───── Input data ─────

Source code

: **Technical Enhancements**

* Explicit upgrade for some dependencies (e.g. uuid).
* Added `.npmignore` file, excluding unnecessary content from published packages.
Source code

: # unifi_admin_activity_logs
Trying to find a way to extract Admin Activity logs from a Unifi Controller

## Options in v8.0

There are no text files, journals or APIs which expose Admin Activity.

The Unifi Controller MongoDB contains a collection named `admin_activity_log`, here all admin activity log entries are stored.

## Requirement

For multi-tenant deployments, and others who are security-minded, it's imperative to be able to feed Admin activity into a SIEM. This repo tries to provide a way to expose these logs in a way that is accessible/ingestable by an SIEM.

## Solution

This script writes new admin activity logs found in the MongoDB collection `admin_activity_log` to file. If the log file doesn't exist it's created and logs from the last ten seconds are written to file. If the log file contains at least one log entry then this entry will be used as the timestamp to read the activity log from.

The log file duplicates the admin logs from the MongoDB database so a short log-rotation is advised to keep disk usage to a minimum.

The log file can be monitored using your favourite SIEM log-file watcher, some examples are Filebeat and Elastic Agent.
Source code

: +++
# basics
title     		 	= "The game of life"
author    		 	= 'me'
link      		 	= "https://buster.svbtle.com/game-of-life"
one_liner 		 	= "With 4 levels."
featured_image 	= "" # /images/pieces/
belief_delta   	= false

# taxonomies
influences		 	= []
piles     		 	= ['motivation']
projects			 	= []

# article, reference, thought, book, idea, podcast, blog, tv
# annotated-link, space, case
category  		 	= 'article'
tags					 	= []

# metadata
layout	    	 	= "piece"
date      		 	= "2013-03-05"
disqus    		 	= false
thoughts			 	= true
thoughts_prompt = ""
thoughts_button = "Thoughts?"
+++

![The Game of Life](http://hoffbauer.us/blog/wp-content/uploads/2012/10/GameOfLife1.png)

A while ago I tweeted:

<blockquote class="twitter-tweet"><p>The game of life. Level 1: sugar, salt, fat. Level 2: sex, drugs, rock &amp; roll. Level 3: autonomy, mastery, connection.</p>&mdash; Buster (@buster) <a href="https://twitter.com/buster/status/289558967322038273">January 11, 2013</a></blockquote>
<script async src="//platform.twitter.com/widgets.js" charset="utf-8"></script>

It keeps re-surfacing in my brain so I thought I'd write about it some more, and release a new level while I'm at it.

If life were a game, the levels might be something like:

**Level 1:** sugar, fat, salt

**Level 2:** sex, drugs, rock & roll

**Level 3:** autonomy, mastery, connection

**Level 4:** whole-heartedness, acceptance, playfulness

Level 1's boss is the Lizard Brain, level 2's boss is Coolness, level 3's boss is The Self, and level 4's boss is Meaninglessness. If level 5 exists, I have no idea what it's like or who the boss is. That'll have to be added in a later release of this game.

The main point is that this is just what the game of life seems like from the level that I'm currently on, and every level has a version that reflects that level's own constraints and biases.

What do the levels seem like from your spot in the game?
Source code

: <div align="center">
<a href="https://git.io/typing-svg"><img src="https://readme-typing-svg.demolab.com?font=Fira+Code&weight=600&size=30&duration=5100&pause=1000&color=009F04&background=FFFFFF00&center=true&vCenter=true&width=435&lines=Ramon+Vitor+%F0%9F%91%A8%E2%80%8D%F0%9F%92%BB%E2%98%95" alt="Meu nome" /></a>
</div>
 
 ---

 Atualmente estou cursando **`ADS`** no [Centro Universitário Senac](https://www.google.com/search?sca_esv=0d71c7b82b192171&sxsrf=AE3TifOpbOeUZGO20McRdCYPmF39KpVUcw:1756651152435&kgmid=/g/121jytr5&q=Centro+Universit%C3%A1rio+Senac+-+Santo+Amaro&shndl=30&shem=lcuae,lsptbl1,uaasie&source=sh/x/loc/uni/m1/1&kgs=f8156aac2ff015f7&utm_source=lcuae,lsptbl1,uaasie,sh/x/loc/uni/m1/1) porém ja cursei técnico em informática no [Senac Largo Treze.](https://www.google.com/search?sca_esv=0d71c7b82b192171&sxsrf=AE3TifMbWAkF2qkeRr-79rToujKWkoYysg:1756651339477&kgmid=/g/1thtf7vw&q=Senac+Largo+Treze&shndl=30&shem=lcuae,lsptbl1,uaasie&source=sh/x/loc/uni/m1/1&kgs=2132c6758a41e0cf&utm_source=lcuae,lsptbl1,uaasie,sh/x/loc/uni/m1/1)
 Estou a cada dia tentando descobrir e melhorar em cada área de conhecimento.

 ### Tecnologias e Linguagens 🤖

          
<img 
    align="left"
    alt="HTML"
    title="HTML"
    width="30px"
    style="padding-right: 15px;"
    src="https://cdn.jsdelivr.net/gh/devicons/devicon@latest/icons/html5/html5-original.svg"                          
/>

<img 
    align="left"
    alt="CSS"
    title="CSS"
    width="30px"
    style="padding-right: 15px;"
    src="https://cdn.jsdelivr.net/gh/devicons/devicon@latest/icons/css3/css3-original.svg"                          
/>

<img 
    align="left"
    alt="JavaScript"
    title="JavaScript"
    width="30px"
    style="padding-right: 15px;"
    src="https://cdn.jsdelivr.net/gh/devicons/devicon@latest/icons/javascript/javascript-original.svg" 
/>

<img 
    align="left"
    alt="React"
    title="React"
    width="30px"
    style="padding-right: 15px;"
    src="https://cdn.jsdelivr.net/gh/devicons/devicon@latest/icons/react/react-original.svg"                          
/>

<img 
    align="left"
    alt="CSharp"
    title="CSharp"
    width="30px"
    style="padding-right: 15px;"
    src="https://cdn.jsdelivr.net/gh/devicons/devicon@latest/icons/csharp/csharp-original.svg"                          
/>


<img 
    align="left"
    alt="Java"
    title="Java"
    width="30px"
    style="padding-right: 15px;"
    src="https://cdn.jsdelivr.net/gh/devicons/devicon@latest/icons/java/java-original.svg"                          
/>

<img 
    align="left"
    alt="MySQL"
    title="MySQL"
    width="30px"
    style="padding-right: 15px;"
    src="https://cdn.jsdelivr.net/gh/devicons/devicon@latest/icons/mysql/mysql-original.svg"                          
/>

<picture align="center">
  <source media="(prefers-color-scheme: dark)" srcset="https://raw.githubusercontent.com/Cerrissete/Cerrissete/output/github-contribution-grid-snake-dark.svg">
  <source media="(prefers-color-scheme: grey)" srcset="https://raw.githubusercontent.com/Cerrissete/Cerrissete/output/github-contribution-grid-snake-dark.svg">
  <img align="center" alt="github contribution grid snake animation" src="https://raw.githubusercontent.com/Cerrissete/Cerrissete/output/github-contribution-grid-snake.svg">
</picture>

─────

The problem:
Restate every record verbatim.

Solution to the exercise:
Source code

: **Technical Enhancements**

* Explicit upgrade for some dependencies (e.g. uuid).
* Added `.npmignore` file, excluding unnecessary content from published packages.
Source code

: # unifi_admin_activity_logs
Trying to find a way to extract Admin Activity logs from a Unifi Controller

## Options in v8.0

There are no text files, journals or APIs which expose Admin Activity.

The Unifi Controller MongoDB contains a collection named `admin_activity_log`, here all admin activity log entries are stored.

## Requirement

For multi-tenant deployments, and others who are security-minded, it's imperative to be able to feed Admin activity into a SIEM. This repo tries to provide a way to expose these logs in a way that is accessible/ingestable by an SIEM.

## Solution

This script writes new admin activity logs found in the MongoDB collection `admin_activity_log` to file. If the log file doesn't exist it's created and logs from the last ten seconds are written to file. If the log file contains at least one log entry then this entry will be used as the timestamp to read the activity log from.

The log file duplicates the admin logs from the MongoDB database so a short log-rotation is advised to keep disk usage to a minimum.

The log file can be monitored using your favourite SIEM log-file watcher, some examples are Filebeat and Elastic Agent.
Source code

: +++
# basics
title     		 	= "The game of life"
author    		 	= 'me'
link      		 	= "https://buster.svbtle.com/game-of-life"
one_liner 		 	= "With 4 levels."
featured_image 	= "" # /images/pieces/
belief_delta   	= false

# taxonomies
influences		 	= []
piles     		 	= ['motivation']
projects			 	= []

# article, reference, thought, book, idea, podcast, blog, tv
# annotated-link, space, case
category  		 	= 'article'
tags					 	= []

# metadata
layout	    	 	= "piece"
date      		 	= "2013-03-05"
disqus    		 	= false
thoughts			 	= true
thoughts_prompt = ""
thoughts_button = "Thoughts?"
+++

![The Game of Life](http://hoffbauer.us/blog/wp-content/uploads/2012/10/GameOfLife1.png)

A while ago I tweeted:

<blockquote class="twitter-tweet"><p>The game of life. Level 1: sugar, salt, fat. Level 2: sex, drugs, rock &amp; roll. Level 3: autonomy, mastery, connection.</p>&mdash; Buster (@buster) <a href="https://twitter.com/buster/status/289558967322038273">January 11, 2013</a></blockquote>
<script async src="//platform.twitter.com/widgets.js" charset="utf-8"></script>

It keeps re-surfacing in my brain so I thought I'd write about it some more, and release a new level while I'm at it.

If life were a game, the levels might be something like:

**Level 1:** sugar, fat, salt

**Level 2:** sex, drugs, rock & roll

**Level 3:** autonomy, mastery, connection

**Level 4:** whole-heartedness, acceptance, playfulness

Level 1's boss is the Lizard Brain, level 2's boss is Coolness, level 3's boss is The Self, and level 4's boss is Meaninglessness. If level 5 exists, I have no idea what it's like or who the boss is. That'll have to be added in a later release of this game.

The main point is that this is just what the game of life seems like from the level that I'm currently on, and every level has a version that reflects that level's own constraints and biases.

What do the levels seem like from your spot in the game?
Source code

: <div align="center">
<a href="https://git.io/typing-svg"><img src="https://readme-typing-svg.demolab.com?font=Fira+Code&weight=600&size=30&duration=5100&pause=1000&color=009F04&background=FFFFFF00&center=true&vCenter=true&width=435&lines=Ramon+Vitor+%F0%9F%91%A8%E2%80%8D%F0%9F%92%BB%E2%98%95" alt="Meu nome" /></a>
</div>
 
 ---

 Atualmente estou cursando **`ADS`** no [Centro Universitário Senac](https://www.google.com/search?sca_esv=0d71c7b82b192171&sxsrf=AE3TifOpbOeUZGO20McRdCYPmF39KpVUcw:1756651152435&kgmid=/g/121jytr5&q=Centro+Universit%C3%A1rio+Senac+-+Santo+Amaro&shndl=30&shem=lcuae,lsptbl1,uaasie&source=sh/x/loc/uni/m1/1&kgs=f8156aac2ff015f7&utm_source=lcuae,lsptbl1,uaasie,sh/x/loc/uni/m1/1) porém ja cursei técnico em informática no [Senac Largo Treze.](https://www.google.com/search?sca_esv=0d71c7b82b192171&sxsrf=AE3TifMbWAkF2qkeRr-79rToujKWkoYysg:1756651339477&kgmid=/g/1thtf7vw&q=Senac+Largo+Treze&shndl=30&shem=lcuae,lsptbl1,uaasie&source=sh/x/loc/uni/m1/1&kgs=2132c6758a41e0cf&utm_source=lcuae,lsptbl1,uaasie,sh/x/loc/uni/m1/1)
 Estou a cada dia tentando descobrir e melhorar em cada área de conhecimento.

 ### Tecnologias e Linguagens 🤖

          
<img 
    align="left"
    alt="HTML"
    title="HTML"
    width="30px"
    style="padding-right: 15px;"
    src="https://cdn.jsdelivr.net/gh/devicons/devicon@latest/icons/html5/html5-original.svg"                          
/>

<img 
    align="left"
    alt="CSS"
    title="CSS"
    width="30px"
    style="padding-right: 15px;"
    src="https://cdn.jsdelivr.net/gh/devicons/devicon@latest/icons/css3/css3-original.svg"                          
/>

<img 
    align="left"
    alt="JavaScript"
    title="JavaScript"
    width="30px"
    style="padding-right: 15px;"
    src="https://cdn.jsdelivr.net/gh/devicons/devicon@latest/icons/javascript/javascript-original.svg" 
/>

<img 
    align="left"
    alt="React"
    title="React"
    width="30px"
    style="padding-right: 15px;"
    src="https://cdn.jsdelivr.net/gh/devicons/devicon@latest/icons/react/react-original.svg"                          
/>

<img 
    align="left"
    alt="CSharp"
    title="CSharp"
    width="30px"
    style="padding-right: 15px;"
    src="https://cdn.jsdelivr.net/gh/devicons/devicon@latest/icons/csharp/csharp-original.svg"                          
/>


<img 
    align="left"
    alt="Java"
    title="Java"
    width="30px"
    style="padding-right: 15px;"
    src="https://cdn.jsdelivr.net/gh/devicons/devicon@latest/icons/java/java-original.svg"                          
/>

<img 
    align="left"
    alt="MySQL"
    title="MySQL"
    width="30px"
    style="padding-right: 15px;"
    src="https://cdn.jsdelivr.net/gh/devicons/devicon@latest/icons/mysql/mysql-original.svg"                          
/>

<picture align="center">
  <source media="(prefers-color-scheme: dark)" srcset="https://raw.githubusercontent.com/Cerrissete/Cerrissete/output/github-contribution-grid-snake-dark.svg">
  <source media="(prefers-color-scheme: grey)" srcset="https://raw.githubusercontent.com/Cerrissete/Cerrissete/output/github-contribution-grid-snake-dark.svg">
  <img align="center" alt="github contribution grid snake animation" src="https://raw.githubusercontent.com/Cerrissete/Cerrissete/output/github-contribution-grid-snake.svg">
</picture>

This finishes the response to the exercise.